Gentile Provveditore;

la scrivente organizzazione sindacale ha più volte ricevuto lamentele circa la condizione degli automezzi del Nucleo Traduzioni e Piantonamenti provinciale di Siracusa, vetusti e privi dei requisiti minimi previsti per la sicurezza e la comodità. Abbiamo notizia che alcuni degli Automezzi in dotazione, oltre ad avere Km di percorrenza a 6 cifre, si presentano in pessime condizioni, proprio a causa dell’usura e dell’età. È agli atti che numerosi mezzi sono datati e non hanno le più basilari condizioni di vivibilità, sia per i detenuti sia per il personale di Polizia Penitenziaria che quotidianamente vive e viaggi per tutte le attività del Nucleo. La situazione che ha preoccupato maggiormente, la scrivente Organizzazione Sindacale, è che a seguito della ripartizione degli automezzi da parte del Dipartimento dei giorni scorsi, non era contemplato il Nucleo TPP di Siracusa. Premesso che la Casa Circondariale di Siracusa, a differenza di altre realtà siciliane, ha un numero elevatissimo di detenuti del circuito AS con posizione giuridica non passata in giudicato e, proprio, per questo motivo che si muovono frequentemente per raggiungere le aule di giustizia da dove dipendono.
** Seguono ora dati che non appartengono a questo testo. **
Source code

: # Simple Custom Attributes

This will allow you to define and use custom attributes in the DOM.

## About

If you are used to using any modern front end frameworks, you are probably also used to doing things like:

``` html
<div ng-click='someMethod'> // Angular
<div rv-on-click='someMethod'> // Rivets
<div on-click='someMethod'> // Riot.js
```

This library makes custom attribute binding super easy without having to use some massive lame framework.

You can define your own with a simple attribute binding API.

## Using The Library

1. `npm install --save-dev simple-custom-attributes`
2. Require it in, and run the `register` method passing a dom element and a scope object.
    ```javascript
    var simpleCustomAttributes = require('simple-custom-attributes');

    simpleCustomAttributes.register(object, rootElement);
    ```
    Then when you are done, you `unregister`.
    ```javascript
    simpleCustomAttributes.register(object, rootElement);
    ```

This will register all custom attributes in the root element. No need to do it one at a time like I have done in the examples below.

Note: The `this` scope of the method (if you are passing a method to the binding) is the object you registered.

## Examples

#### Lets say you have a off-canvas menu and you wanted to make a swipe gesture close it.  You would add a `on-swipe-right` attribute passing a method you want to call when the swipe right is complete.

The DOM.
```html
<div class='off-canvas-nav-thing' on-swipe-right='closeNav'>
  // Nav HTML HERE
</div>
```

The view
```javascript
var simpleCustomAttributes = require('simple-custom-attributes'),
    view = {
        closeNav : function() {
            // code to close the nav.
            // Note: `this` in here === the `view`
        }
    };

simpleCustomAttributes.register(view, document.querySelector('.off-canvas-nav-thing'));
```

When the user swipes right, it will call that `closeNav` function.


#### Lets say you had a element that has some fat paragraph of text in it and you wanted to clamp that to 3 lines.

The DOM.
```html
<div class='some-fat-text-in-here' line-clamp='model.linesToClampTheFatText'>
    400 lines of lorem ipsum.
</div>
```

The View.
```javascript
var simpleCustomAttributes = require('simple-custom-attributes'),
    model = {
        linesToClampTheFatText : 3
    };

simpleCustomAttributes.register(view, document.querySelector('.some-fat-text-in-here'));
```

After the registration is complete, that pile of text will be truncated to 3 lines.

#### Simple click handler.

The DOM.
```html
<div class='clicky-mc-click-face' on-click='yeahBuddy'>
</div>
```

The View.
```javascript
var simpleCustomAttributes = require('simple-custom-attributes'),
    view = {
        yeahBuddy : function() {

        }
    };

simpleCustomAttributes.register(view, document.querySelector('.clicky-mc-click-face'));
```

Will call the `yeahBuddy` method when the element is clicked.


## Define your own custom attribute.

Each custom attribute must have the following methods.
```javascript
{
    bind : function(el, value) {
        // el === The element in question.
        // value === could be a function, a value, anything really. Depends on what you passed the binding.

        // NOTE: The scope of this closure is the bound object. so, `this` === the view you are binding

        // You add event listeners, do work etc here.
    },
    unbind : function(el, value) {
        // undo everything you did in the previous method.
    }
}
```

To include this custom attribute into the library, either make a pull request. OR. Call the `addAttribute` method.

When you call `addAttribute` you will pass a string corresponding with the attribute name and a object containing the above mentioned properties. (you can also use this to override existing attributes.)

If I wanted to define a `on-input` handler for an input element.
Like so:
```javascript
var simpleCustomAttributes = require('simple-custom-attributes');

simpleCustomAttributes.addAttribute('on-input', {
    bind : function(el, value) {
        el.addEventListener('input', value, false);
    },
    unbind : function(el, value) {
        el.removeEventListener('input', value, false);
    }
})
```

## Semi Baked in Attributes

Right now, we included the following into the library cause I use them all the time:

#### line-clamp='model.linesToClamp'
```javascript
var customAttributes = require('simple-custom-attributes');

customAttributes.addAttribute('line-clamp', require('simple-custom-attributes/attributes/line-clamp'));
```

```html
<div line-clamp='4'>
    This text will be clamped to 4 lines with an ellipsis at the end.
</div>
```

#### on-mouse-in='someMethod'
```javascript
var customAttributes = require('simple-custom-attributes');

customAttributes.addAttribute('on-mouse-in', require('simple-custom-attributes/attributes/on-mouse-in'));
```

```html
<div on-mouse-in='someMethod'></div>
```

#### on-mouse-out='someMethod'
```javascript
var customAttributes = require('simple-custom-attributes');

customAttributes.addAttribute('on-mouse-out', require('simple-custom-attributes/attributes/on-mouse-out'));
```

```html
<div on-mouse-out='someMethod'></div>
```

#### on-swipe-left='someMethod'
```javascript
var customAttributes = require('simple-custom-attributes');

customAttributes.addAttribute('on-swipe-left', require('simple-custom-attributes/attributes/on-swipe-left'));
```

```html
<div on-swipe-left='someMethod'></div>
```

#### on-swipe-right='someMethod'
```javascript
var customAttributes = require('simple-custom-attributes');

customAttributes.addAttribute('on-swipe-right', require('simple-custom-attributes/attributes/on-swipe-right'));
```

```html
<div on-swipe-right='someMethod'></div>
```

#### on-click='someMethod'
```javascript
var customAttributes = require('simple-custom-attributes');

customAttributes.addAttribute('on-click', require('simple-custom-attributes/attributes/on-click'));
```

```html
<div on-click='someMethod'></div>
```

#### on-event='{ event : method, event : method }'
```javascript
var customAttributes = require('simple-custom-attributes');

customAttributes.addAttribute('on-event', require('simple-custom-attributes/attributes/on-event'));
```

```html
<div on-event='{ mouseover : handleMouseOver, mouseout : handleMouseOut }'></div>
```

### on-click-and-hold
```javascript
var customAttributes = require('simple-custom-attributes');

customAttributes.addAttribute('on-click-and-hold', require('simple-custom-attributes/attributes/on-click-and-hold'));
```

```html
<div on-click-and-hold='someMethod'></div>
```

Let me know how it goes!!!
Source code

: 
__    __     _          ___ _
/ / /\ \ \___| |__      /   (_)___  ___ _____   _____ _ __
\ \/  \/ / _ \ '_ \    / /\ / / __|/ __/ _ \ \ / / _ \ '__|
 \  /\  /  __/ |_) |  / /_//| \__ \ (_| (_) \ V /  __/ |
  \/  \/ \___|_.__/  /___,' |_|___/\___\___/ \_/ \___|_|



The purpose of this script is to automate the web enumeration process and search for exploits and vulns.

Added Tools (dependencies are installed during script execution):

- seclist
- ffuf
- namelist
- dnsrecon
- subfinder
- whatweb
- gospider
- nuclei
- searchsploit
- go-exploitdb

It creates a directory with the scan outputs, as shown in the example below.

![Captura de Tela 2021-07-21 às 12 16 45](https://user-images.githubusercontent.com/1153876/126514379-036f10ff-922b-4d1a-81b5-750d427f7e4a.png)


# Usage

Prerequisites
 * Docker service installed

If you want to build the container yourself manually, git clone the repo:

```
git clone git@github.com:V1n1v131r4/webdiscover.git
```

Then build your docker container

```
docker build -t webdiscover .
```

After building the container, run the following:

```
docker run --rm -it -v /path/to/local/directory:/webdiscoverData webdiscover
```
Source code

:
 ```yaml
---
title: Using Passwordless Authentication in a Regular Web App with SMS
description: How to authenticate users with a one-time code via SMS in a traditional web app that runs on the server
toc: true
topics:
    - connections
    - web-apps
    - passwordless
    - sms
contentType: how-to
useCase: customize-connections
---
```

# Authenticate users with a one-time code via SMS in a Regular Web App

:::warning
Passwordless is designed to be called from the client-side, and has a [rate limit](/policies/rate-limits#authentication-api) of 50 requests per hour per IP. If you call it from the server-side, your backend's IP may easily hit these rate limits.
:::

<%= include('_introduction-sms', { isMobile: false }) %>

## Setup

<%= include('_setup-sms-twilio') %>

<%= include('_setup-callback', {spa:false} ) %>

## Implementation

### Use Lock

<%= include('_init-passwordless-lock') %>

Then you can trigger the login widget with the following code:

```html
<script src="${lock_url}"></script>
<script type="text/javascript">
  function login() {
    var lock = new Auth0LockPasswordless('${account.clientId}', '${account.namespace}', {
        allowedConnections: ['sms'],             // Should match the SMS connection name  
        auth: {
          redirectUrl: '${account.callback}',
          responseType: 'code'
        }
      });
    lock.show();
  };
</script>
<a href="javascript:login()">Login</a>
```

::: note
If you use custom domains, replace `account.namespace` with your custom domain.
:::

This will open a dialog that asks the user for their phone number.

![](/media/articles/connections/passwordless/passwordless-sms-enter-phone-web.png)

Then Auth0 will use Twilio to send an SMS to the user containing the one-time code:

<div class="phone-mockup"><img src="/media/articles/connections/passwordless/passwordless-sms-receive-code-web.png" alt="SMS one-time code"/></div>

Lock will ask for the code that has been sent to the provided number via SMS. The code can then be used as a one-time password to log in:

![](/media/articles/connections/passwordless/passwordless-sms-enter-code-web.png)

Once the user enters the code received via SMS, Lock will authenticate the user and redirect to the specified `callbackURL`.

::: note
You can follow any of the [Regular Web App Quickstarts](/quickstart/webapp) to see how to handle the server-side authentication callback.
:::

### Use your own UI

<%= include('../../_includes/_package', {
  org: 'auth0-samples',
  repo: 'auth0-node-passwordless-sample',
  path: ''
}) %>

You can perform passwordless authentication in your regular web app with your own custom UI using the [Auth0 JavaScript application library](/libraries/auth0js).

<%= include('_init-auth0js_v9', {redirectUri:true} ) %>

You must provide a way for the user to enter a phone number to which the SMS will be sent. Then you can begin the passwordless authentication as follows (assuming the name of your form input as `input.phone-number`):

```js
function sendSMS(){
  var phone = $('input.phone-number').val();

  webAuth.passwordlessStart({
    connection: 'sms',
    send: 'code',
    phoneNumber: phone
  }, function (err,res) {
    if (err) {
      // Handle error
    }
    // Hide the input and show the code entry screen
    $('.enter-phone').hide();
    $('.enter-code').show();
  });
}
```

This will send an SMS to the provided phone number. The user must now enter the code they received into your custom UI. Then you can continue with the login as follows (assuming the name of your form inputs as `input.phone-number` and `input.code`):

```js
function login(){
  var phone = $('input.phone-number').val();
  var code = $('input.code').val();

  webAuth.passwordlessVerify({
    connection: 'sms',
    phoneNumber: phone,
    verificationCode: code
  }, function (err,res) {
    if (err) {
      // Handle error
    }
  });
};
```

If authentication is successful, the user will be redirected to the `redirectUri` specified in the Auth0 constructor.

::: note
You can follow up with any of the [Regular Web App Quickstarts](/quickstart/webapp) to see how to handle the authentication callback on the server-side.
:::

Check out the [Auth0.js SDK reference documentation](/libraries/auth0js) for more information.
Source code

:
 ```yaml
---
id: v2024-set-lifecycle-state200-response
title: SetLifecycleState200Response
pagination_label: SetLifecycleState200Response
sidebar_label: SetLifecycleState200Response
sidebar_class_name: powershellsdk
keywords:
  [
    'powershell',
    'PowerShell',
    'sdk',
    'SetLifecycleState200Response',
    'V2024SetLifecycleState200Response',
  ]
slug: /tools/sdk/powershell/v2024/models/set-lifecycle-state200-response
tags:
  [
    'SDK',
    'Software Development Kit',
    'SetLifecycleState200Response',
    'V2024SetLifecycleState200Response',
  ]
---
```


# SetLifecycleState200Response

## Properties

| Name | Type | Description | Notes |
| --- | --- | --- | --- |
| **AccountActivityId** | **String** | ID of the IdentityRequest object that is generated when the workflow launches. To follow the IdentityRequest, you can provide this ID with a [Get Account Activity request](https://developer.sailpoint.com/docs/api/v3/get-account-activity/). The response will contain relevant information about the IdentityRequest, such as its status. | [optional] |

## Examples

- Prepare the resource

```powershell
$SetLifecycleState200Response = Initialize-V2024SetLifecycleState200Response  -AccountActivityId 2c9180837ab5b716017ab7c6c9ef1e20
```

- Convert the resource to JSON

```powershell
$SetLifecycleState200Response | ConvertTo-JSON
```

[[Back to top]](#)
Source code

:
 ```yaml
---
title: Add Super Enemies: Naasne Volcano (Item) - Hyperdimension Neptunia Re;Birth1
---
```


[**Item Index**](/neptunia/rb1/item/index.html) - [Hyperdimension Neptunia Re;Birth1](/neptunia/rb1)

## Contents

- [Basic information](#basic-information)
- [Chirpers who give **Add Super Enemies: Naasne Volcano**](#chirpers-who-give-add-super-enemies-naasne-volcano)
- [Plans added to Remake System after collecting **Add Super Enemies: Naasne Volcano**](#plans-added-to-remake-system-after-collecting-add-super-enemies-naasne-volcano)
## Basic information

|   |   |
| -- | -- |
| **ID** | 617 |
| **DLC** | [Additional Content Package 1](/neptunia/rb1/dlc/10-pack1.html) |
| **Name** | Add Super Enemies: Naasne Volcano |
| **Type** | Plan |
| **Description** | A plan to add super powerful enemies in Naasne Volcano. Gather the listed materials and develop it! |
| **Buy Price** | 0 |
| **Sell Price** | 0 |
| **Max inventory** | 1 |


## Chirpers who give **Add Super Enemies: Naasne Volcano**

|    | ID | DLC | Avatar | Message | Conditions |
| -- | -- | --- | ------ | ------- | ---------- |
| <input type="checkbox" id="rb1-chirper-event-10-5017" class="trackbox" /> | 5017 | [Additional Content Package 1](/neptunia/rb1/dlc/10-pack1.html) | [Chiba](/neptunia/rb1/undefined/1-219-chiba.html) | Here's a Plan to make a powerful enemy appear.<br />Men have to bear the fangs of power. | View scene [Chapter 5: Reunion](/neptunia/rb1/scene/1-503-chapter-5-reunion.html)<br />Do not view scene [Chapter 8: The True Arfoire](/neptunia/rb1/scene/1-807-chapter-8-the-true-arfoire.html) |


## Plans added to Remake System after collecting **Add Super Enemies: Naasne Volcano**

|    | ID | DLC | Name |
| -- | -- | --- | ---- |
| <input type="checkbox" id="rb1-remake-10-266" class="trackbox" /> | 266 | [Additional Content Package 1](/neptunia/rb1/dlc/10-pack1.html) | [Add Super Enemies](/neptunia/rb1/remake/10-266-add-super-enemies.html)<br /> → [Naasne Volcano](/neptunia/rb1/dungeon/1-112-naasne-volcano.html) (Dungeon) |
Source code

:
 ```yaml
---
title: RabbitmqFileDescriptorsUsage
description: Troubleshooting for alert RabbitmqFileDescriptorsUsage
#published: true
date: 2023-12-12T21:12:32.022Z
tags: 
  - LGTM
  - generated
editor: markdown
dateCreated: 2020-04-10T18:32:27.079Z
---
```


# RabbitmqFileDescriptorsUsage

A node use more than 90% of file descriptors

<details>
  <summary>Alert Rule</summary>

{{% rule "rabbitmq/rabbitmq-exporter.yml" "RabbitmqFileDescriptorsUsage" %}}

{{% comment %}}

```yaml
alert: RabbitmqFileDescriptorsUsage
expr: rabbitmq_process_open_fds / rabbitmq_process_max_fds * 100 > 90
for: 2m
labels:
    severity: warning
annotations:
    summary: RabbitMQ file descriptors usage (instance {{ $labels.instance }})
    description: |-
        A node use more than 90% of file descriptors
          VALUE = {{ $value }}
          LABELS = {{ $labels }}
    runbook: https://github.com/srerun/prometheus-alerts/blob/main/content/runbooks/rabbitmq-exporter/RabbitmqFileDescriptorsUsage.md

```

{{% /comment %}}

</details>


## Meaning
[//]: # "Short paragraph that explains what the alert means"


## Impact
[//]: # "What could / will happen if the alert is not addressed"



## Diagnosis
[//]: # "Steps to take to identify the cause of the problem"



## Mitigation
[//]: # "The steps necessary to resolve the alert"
Tradurre detenuti di per se è già una condizione di rischio, soprattutto per la viabilità di questa regione, ma diventa sempre più difficoltosa con detenuti del circuito AS, in una condizione di disagio rappresentato dalle numerose deviazioni che s’incontrano nelle autostrade e per l’elevata affluenza nei pressi dei centri abitati, creando maggiori difficoltà ai mezzi non freschi ma abbastanza datati. E’ pur vero che l’Amministrazione ha previsto un piano d’interventi per l’acquisto e l’ammodernamento dei mezzi in dotazione al Corpo di Polizia Penitenziaria, ma non può passare inosservata o in secondo piano la situazione degli automezzi del Nucleo TP provinciale di Siracusa. Per quanto sopra, pertanto, chiediamo alla S.V. di valutare nell’immediatezza la sostituzione dei mezzi assegnati alla sede siracusana, nel frattempo porre il problema nella giusta attenzione al Dipartimento dell’Amministrazione Penitenziaria, al fine di permettere di operare con tranquillità, assicurando al personale di Polizia Penitenziaria le condizioni minime di sicurezza sui mezzi in dotazione.